***** Record set *****

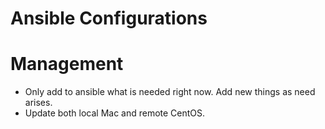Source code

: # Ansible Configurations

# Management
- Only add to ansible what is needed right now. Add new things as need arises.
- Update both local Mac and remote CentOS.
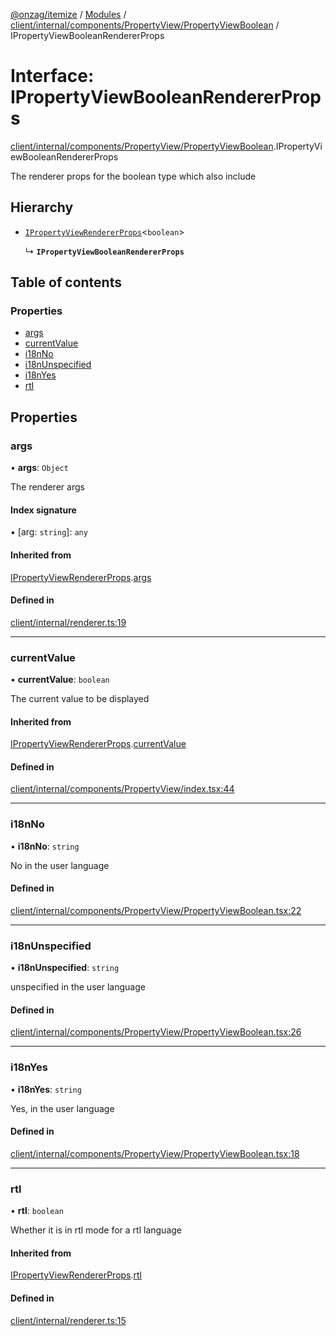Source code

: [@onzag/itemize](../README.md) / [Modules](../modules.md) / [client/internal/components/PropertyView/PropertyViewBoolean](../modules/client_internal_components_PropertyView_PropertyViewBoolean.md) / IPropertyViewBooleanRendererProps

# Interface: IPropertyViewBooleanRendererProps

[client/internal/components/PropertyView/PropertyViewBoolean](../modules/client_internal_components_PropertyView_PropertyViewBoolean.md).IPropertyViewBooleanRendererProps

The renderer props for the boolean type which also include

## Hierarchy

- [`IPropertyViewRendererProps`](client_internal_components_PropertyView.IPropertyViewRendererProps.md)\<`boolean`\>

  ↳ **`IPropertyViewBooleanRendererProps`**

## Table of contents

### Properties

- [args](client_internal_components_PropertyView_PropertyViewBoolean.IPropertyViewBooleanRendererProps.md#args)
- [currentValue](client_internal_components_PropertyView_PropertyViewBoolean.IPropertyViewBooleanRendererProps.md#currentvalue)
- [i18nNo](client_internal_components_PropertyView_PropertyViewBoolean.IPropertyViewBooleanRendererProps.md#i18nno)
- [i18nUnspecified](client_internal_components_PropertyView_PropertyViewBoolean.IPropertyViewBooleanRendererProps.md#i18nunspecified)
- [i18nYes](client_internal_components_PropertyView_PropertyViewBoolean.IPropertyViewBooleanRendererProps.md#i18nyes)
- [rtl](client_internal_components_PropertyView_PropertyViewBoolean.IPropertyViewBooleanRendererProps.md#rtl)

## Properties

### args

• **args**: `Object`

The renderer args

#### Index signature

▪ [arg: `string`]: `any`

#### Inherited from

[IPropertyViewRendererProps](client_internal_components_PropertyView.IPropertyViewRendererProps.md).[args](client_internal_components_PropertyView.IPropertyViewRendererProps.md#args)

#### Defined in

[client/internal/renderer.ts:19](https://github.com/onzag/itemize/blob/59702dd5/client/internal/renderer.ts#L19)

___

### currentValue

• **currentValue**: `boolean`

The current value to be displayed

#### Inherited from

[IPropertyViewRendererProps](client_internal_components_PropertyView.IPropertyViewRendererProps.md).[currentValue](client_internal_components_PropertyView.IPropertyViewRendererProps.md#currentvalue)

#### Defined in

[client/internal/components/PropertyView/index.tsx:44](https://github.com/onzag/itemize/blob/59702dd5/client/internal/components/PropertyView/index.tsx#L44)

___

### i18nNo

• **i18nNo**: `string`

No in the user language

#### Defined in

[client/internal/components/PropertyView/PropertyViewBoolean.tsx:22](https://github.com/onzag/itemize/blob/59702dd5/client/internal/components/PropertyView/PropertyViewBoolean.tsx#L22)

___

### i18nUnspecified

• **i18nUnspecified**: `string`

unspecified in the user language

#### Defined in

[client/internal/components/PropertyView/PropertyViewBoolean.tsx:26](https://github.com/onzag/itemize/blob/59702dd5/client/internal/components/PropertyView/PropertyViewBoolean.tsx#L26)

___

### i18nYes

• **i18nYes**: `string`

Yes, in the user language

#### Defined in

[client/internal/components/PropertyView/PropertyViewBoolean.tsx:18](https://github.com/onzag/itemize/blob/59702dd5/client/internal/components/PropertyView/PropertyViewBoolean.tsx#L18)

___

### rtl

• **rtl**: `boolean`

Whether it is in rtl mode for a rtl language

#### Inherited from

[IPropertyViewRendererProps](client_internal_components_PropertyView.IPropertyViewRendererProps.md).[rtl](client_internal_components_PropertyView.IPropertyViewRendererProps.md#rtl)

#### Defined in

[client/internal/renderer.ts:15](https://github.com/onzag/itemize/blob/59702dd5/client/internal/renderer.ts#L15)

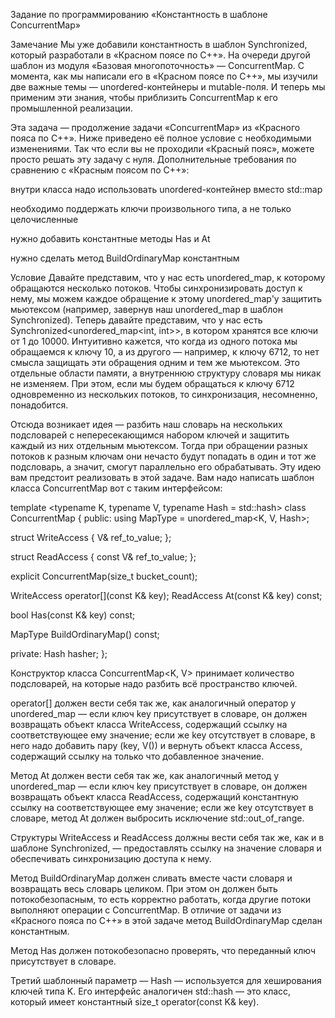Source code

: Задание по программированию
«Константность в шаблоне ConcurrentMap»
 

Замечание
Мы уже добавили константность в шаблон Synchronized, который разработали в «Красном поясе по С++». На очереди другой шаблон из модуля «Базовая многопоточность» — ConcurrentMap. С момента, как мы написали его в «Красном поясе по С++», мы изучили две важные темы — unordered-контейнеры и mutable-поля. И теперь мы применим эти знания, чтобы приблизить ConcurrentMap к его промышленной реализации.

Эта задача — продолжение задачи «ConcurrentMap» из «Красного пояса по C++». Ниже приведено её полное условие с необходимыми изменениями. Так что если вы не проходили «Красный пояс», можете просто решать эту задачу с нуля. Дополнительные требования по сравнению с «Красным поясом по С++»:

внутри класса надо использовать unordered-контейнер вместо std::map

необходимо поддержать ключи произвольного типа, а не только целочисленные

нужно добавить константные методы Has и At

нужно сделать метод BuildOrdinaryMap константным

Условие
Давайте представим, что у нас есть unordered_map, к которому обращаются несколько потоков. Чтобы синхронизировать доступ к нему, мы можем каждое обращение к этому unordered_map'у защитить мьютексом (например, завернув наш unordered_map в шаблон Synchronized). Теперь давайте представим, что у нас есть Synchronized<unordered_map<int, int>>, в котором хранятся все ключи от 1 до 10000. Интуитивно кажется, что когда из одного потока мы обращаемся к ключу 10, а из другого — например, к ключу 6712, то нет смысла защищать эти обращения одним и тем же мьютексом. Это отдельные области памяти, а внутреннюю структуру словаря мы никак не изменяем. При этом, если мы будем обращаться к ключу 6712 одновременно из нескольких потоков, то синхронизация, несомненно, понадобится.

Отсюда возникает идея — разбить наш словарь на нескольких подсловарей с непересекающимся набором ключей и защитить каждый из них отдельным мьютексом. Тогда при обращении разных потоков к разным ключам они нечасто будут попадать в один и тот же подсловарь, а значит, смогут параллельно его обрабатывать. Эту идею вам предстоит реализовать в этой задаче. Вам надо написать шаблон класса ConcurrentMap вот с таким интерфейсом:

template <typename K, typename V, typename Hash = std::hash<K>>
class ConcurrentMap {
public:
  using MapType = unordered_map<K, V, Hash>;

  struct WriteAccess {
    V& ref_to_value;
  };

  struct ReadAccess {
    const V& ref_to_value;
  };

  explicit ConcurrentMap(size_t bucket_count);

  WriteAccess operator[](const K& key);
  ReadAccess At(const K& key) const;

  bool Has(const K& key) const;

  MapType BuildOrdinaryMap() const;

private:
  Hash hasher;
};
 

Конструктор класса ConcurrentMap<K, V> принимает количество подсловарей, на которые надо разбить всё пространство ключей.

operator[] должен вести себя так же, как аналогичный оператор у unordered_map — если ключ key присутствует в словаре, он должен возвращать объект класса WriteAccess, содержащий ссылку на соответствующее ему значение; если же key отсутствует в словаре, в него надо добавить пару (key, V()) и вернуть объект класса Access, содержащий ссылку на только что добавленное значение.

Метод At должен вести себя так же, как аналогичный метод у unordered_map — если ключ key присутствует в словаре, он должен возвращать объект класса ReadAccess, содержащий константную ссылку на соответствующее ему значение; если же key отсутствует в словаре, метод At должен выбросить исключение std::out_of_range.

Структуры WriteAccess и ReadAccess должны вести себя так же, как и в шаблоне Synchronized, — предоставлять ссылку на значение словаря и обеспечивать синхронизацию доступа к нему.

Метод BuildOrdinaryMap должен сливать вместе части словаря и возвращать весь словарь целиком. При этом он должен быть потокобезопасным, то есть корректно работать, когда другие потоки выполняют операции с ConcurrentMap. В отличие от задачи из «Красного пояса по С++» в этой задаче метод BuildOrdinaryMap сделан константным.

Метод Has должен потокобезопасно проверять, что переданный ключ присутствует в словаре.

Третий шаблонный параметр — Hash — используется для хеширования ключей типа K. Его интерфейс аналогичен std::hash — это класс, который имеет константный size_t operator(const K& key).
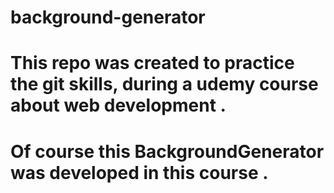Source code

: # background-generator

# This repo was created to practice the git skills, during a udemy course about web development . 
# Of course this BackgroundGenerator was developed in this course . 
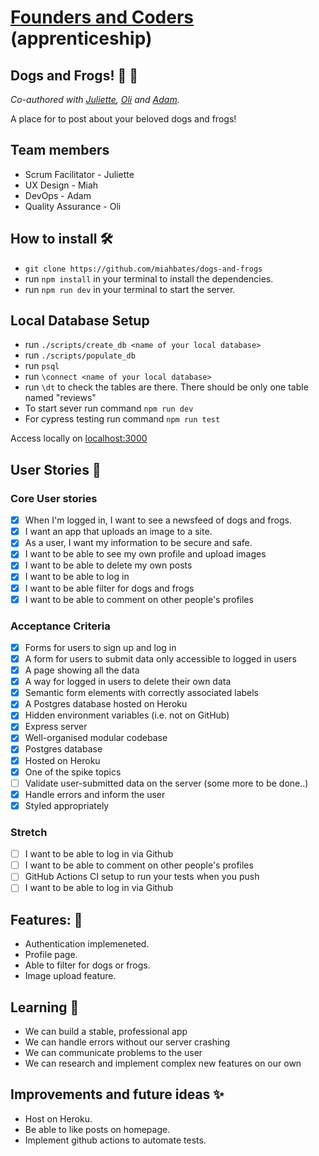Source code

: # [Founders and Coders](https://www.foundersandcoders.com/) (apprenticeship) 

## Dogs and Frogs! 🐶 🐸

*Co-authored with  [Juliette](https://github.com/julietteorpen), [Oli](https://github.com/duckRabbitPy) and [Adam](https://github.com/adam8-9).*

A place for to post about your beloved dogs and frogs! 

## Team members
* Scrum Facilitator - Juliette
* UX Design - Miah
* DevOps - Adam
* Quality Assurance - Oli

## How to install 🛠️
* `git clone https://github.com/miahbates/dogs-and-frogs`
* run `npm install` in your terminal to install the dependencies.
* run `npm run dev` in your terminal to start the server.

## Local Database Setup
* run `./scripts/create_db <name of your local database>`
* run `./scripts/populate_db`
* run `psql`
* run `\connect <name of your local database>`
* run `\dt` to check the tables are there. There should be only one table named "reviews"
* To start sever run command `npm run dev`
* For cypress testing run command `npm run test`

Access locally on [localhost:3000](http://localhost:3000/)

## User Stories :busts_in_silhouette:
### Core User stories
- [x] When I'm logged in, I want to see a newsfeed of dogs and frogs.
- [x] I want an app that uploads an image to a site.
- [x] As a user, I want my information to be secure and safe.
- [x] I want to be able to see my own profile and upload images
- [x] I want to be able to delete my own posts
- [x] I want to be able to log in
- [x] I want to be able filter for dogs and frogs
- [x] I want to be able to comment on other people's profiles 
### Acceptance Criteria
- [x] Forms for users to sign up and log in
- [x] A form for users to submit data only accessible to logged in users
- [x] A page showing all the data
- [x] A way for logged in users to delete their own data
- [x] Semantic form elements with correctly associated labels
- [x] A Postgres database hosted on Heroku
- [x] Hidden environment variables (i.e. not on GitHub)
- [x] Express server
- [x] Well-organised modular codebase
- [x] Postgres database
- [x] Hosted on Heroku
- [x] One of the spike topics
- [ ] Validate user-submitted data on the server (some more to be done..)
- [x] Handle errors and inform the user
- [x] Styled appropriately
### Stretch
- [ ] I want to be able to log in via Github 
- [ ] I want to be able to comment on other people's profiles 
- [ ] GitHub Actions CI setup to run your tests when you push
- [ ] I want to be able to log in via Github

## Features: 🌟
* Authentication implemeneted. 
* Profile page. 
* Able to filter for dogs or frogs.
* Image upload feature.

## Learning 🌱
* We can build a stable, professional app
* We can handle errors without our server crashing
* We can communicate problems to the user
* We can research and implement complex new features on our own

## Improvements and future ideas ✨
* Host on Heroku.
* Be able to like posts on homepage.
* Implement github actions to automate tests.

*****

Locate the line with "## Improvements and future ideas ✨" in the entries above; extract it and every line after it, verbatim.

Your response:
## Improvements and future ideas ✨
* Host on Heroku.
* Be able to like posts on homepage.
* Implement github actions to automate tests.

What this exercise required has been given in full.